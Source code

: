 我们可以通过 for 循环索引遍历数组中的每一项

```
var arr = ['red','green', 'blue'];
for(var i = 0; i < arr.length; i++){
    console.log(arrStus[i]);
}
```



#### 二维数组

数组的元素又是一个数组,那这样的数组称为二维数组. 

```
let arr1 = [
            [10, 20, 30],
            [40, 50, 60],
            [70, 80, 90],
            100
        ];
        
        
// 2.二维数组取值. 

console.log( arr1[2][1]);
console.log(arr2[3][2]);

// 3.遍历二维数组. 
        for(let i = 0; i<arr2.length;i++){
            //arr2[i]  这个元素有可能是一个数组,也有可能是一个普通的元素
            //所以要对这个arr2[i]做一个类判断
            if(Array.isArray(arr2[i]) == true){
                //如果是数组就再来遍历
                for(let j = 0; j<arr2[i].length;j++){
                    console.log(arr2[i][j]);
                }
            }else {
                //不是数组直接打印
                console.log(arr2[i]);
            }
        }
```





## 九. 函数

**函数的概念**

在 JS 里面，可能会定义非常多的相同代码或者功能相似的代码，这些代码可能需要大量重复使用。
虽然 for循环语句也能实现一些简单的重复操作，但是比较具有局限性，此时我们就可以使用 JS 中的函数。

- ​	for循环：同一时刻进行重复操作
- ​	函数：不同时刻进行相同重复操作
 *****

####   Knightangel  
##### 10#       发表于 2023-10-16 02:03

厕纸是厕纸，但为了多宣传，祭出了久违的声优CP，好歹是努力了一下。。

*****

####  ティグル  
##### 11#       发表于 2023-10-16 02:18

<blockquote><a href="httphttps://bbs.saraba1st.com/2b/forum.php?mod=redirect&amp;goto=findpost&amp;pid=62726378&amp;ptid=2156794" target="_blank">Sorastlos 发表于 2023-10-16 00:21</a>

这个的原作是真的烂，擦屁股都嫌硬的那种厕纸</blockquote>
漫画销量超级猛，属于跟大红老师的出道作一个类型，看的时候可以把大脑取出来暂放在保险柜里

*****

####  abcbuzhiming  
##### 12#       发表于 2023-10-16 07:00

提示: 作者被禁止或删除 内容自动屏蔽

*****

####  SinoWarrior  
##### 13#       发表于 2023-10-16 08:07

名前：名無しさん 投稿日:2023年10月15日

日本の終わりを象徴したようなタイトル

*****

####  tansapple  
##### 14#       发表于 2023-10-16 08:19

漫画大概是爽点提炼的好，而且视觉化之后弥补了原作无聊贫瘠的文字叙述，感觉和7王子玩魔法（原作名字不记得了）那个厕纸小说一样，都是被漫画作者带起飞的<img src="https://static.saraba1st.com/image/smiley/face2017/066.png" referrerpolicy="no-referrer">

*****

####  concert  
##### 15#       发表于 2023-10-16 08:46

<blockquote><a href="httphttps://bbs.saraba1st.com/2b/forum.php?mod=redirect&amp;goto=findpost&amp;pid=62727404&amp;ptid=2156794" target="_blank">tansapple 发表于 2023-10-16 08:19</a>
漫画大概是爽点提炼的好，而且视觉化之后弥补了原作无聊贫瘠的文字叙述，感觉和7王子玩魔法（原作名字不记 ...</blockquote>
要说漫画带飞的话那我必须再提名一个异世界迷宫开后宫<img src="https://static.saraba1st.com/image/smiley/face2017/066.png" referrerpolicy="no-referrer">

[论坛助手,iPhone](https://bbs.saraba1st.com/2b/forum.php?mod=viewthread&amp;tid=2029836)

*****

◆ ◆ ◆

* EXERCISE INSTRUCTIONS *
Tally the lines of the listing that contain "static" and give the tally alone.

* REPLY TO THE TASK *
2